Mabule Zachariah Rapola is a Johannesburg-based author, television writer and filmmaker. Creative mentors include the late Ntate Eskia Mphahlele, Nadine Gordimer and Lionel Abrahams. He studied filmmaking in South Africa, France and Denmark, and has produced and directed documetaries and shorts in above counties. He participated in the National Film and Video Foundation’s Sediba Masters Programme in Screenwriting. Television series include Mponeng, (SABC2 Comedy Series). Matatiele (ETV), Ihawu (SABC1), Hola! Mpinji, (a drama series based on characters from the Stanza novels currently airing on SABC-TV2).

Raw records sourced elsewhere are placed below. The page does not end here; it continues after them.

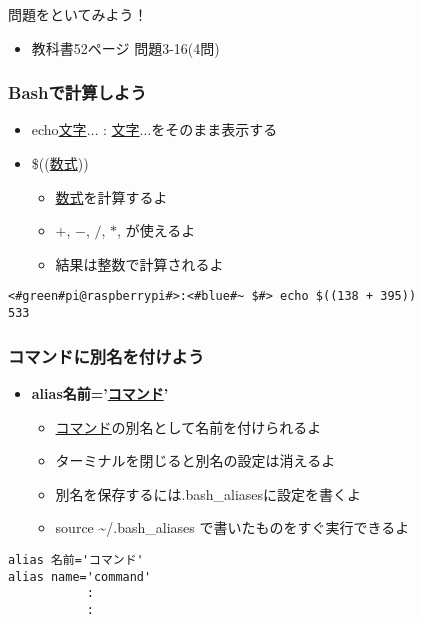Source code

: \begin{frame}
    \begin{exampleblock}{問題をといてみよう！}
        \begin{itemize}
            \item 教科書52ページ 問題3-16(4問)
        \end{itemize}
    \end{exampleblock} 
\end{frame}

\begin{frame}[fragile]
    \frametitle{Bashで計算しよう}
    \begin{itemize}
        \item echo\textvisiblespace\underline{文字}$\ldots$ : \underline{文字}$\ldots$をそのまま表示する
        \item \$((\underline{数式}))
        \begin{itemize}
            \small
            \item \underline{数式}を計算するよ
            \item $+$, $-$, $/$, $*$, が使えるよ 
            \item 結果は整数で計算されるよ
        \end{itemize}
    \end{itemize}
    \begin{lstlisting}[title=echo コマンドでの計算, label=cmdsbs:calc]
<#green#pi@raspberrypi#>:<#blue#~ $#> echo $((138 + 395))
533
    \end{lstlisting}
\end{frame}

\begin{frame}[fragile]
    \frametitle{コマンドに別名を付けよう}
    \begin{itemize}
        \item {\bf alias\textvisiblespace 名前='\underline{コマンド}'}
        \begin{itemize}
            \small
            \item \underline{コマンド}の別名として名前を付けられるよ
            \item ターミナルを閉じると別名の設定は消えるよ
            \item 別名を保存するには.bash\_aliasesに設定を書くよ
            \item source \sim/.bash\_aliases で書いたものをすぐ実行できるよ
        \end{itemize}
    \end{itemize}
    \begin{lstlisting}[title=\textasciitilde/.bash\_aliasesの書き方, label=bashAliasesGrammar1]
alias 名前='コマンド'
alias name='command'
           :
           :
    \end{lstlisting}
\end{frame}

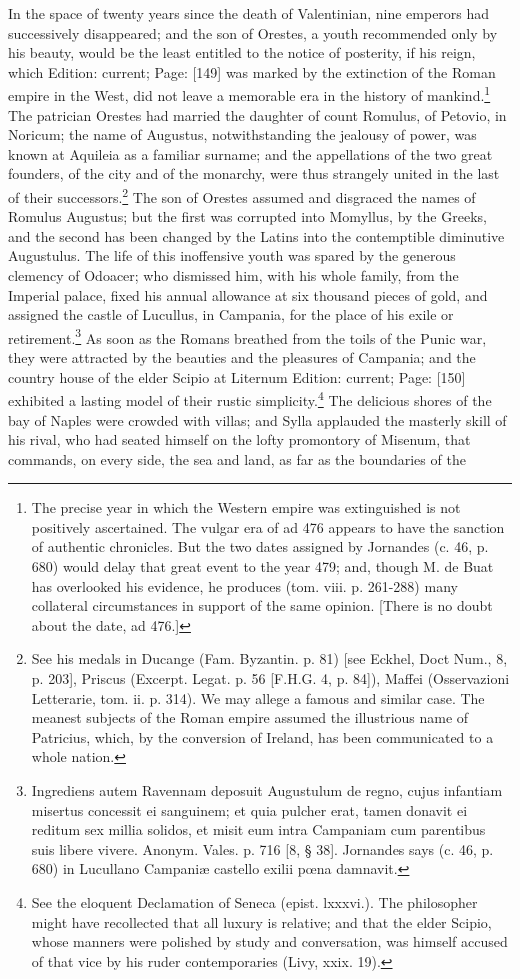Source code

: In the space of twenty years since the death of Valentinian, nine emperors had successively disappeared; and the son of Orestes, a youth recommended only by his beauty, would be the least entitled to the notice of posterity, if his reign, which Edition: current; Page: [149] was marked by the extinction of the Roman empire in the West, did not leave a memorable era in the history of mankind.\footnote{The precise year in which the Western empire was extinguished is not positively ascertained. The vulgar era of ad 476 appears to have the sanction of authentic chronicles. But the two dates assigned by Jornandes (c. 46, p. 680) would delay that great event to the year 479; and, though M. de Buat has overlooked his evidence, he produces (tom. viii. p. 261-288) many collateral circumstances in support of the same opinion. [There is no doubt about the date, ad 476.]} The patrician Orestes had married the daughter of count Romulus, of Petovio, in Noricum; the name of Augustus, notwithstanding the jealousy of power, was known at Aquileia as a familiar surname; and the appellations of the two great founders, of the city and of the monarchy, were thus strangely united in the last of their successors.\footnote{See his medals in Ducange (Fam. Byzantin. p. 81) [see Eckhel, Doct Num., 8, p. 203], Priscus (Excerpt. Legat. p. 56 [F.H.G. 4, p. 84]), Maffei (Osservazioni Letterarie, tom. ii. p. 314). We may allege a famous and similar case. The meanest subjects of the Roman empire assumed the illustrious name of Patricius, which, by the conversion of Ireland, has been communicated to a whole nation.} The son of Orestes assumed and disgraced the names of Romulus Augustus; but the first was corrupted into Momyllus, by the Greeks, and the second has been changed by the Latins into the contemptible diminutive Augustulus. The life of this inoffensive youth was spared by the generous clemency of Odoacer; who dismissed him, with his whole family, from the Imperial palace, fixed his annual allowance at six thousand pieces of gold, and assigned the castle of Lucullus, in Campania, for the place of his exile or retirement.\footnote{Ingrediens autem Ravennam deposuit Augustulum de regno, cujus infantiam misertus concessit ei sanguinem; et quia pulcher erat, tamen donavit ei reditum sex millia solidos, et misit eum intra Campaniam cum parentibus suis libere vivere. Anonym. Vales. p. 716 [8, § 38]. Jornandes says (c. 46, p. 680) in Lucullano Campaniæ castello exilii pœna damnavit.} As soon as the Romans breathed from the toils of the Punic war, they were attracted by the beauties and the pleasures of Campania; and the country house of the elder Scipio at Liternum Edition: current; Page: [150] exhibited a lasting model of their rustic simplicity.\footnote{See the eloquent Declamation of Seneca (epist. lxxxvi.). The philosopher might have recollected that all luxury is relative; and that the elder Scipio, whose manners were polished by study and conversation, was himself accused of that vice by his ruder contemporaries (Livy, xxix. 19).} The delicious shores of the bay of Naples were crowded with villas; and Sylla applauded the masterly skill of his rival, who had seated himself on the lofty promontory of Misenum, that commands, on every side, the sea and land, as far as the boundaries of the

He has done stints as a freelance journalist for national publications like Sowetan, City Press, Mail & Guardian and Tribute Magazine. time Tribute Magazine poetry competition finalist, A two-time finalist in a national poetry competition, his poetry and fiction has appeared South African, American and Danish literary journals and anthologies. A fellow of the Iowa International Writing Program, and most recently, Noma Award winner for the short story collection, Beginnings of a Dream, (Jacana, 2007)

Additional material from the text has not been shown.